Oroville's unpaved emergency spillway began to fail after only 36 hours of use, leading to fear of flash flooding. (Photo: Randy Pench, Sacramento Bee)

Heavy rains engorged Sierra rivers last week. A swollen Feather River carried up to 190,000 cubic feet of water per second into "Lake" Oroville, California's second largest reservoir and the cornerstone of the State Water Project which serves cities and farms throughout California. 

Oroville was already almost full (as much as flood control requirements allow), so the Department of Water Resources increased releases to its spillway on Tuesday. Midway down, the high flows began to break up the concrete, sending huge chunks into the air. 

After its principal spillway broke apart under high flow, the Department of Water Resources declared over and over that the Oroville Dam was in no danger. The reservoir's emergency spillway, however, in use for the first time ever, quickly began to fail once it was put to use. 

As a result, the Sheriff gave the order for evacuations of 180,000 people in downstream communities - accentuated with the phrase: "THIS IS NOT A DRILL!".


Ron Stork, Friends of the River

Hindsight is 20-20. Shouldn't we expect an earthen "spillway" to quickly erode when water starts to pour over it?

But there was foresight as well. As today's Mercury News reports, three environmental groups - Friends of the River, the Sierra Club and the South Yuba River Citizens League - formally urged the State and Federal governments to armor the spillway with concrete. The Merc reports that the recommendation was rejected as unnecessary and expensive. It will be interesting to see how the Federal Energy Regulatory Commission, the Department of Resources and the State Water Contractors (who would ultimately have paid the bill) respond.

"Environmentalists" will feel a certain satisfaction when the so-often ignored recommendations of conservation organizations are later shown to have merit (and let's face it - we aren't known for proposing "concrete" solutions). They should have listened to Ron Stork, Policy Advocate for Friends of the River, who has led the charge for many years on numerous Central Valley flood control issues that are buried in the bowels of bureaucracy. Ron is an admirable fellow - an unapologetic advocate for California's rivers, who doesn't let his passion affect a clear assessment of the facts at hand. 

It seems the most imminent threat has passed. Inflows have subsided and the reservoir has dropped 7 feet over the past 24 hours so water is no longer pouring over the emergency spillway.
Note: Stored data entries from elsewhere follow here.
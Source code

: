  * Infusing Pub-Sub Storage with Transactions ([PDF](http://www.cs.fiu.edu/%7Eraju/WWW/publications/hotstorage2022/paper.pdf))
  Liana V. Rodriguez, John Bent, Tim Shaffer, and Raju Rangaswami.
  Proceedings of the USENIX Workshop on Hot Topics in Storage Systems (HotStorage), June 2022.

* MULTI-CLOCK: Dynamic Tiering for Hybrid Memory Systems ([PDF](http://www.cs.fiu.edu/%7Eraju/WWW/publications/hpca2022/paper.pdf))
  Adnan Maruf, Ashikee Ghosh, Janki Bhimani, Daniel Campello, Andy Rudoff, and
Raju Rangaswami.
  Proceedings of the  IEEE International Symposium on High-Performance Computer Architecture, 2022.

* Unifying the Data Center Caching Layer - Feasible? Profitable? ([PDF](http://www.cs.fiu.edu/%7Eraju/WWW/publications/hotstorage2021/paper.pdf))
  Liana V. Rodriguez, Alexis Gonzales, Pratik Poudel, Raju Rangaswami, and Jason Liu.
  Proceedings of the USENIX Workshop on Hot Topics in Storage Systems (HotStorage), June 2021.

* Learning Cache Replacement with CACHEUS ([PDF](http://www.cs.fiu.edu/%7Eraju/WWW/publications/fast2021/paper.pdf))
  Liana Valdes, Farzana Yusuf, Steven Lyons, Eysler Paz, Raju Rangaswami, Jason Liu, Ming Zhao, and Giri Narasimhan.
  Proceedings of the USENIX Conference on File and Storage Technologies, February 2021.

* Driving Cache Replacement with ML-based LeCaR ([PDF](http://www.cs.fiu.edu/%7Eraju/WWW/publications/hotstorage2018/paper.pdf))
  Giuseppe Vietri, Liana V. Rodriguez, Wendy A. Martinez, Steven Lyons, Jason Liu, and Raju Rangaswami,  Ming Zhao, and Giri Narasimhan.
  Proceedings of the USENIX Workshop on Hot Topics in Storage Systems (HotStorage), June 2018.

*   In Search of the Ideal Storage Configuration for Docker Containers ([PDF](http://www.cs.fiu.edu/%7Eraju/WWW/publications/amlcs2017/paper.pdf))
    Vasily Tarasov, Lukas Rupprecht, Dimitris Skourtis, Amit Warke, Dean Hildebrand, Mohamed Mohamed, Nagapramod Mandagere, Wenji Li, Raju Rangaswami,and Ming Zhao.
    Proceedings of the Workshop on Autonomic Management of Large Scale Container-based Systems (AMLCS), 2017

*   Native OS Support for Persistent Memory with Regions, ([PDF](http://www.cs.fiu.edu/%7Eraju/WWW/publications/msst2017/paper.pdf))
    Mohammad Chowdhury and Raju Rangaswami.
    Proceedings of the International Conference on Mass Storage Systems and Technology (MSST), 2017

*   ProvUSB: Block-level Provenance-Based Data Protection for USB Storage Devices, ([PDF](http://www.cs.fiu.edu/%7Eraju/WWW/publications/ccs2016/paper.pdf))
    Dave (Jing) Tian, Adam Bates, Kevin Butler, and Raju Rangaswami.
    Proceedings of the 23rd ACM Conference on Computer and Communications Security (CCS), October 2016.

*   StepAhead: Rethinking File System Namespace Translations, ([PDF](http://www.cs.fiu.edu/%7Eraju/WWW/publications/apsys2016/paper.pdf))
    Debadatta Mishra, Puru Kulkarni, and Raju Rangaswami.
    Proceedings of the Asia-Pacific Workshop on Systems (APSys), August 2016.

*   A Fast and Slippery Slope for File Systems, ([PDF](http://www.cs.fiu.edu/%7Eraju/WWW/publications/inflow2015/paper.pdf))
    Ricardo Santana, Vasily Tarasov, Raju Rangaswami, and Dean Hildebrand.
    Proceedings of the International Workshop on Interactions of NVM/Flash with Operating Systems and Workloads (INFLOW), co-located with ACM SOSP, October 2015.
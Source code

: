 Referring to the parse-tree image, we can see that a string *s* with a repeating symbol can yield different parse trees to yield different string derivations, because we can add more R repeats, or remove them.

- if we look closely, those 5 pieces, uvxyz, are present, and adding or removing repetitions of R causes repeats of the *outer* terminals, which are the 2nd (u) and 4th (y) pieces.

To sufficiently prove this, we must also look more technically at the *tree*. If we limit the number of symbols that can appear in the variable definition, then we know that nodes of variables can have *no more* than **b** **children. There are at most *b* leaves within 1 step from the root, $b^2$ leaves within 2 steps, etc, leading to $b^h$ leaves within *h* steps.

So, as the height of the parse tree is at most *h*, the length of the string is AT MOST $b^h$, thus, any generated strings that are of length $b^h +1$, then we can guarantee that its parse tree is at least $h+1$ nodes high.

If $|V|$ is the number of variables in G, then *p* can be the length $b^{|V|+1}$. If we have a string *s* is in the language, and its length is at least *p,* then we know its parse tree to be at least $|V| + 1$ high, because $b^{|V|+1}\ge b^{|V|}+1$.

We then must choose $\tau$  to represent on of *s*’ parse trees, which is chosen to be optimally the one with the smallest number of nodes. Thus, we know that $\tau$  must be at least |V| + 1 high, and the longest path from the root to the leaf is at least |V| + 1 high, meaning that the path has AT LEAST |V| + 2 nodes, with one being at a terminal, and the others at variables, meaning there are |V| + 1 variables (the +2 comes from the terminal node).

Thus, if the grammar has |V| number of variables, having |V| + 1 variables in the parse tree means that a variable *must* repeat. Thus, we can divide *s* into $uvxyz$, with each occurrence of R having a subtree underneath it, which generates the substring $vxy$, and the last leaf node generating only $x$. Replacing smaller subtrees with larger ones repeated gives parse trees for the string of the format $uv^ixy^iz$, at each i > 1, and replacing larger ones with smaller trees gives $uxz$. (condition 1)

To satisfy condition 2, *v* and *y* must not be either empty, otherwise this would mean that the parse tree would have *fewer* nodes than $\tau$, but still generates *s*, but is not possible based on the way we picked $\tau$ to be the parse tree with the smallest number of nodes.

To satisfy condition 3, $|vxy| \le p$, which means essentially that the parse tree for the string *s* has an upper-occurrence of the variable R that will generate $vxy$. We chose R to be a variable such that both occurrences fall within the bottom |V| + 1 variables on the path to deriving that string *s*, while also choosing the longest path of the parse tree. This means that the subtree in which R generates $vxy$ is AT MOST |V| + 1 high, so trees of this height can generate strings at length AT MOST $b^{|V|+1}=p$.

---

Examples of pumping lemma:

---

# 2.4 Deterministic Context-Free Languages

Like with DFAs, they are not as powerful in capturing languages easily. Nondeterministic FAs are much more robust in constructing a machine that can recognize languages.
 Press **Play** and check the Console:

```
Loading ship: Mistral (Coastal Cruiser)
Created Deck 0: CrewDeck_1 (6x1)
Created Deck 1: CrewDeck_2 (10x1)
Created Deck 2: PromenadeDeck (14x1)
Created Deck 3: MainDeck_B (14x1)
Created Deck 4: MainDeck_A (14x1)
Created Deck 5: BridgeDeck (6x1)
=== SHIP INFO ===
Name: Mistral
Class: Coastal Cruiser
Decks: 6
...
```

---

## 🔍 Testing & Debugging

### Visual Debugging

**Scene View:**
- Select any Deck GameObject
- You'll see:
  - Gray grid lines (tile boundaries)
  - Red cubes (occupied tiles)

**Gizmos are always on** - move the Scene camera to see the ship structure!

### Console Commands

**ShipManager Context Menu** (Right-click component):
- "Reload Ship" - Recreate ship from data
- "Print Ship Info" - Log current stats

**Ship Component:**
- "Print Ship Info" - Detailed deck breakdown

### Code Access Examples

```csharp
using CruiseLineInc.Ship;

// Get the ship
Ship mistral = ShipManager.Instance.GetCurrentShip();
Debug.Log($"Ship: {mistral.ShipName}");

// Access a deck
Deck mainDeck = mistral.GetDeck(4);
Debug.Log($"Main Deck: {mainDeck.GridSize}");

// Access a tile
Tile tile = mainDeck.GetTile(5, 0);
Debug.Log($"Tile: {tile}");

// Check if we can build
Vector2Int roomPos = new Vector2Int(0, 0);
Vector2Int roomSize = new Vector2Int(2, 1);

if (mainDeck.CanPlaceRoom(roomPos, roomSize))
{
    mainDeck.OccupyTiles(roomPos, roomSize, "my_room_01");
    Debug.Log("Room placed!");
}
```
We still don't know, however, when residents will be allowed to return to their homes. 

We are also expecting more rain later this week, although coming storms are not forecast to be as wet.

It appears that a catastrophic flood will be narrowly averted. First, let's take care of the immediate situation. Then let's look long and hard at the construction and management of all California's large dams and make sure we do better in the future.

When it comes time to restore Hetch Hetchy Valley in Yosemite National Park, there will be no spectacular release of water - the reservoir will be slowly emptied over a year or more. The spectacle will come later, as the Tuolumne River finds its channel, grasses and sedges emerge, trees begin to grow, and all manner of wildlife return. Park visitors will take it all in, perhaps with human footprints lighter than those in Yosemite Valley.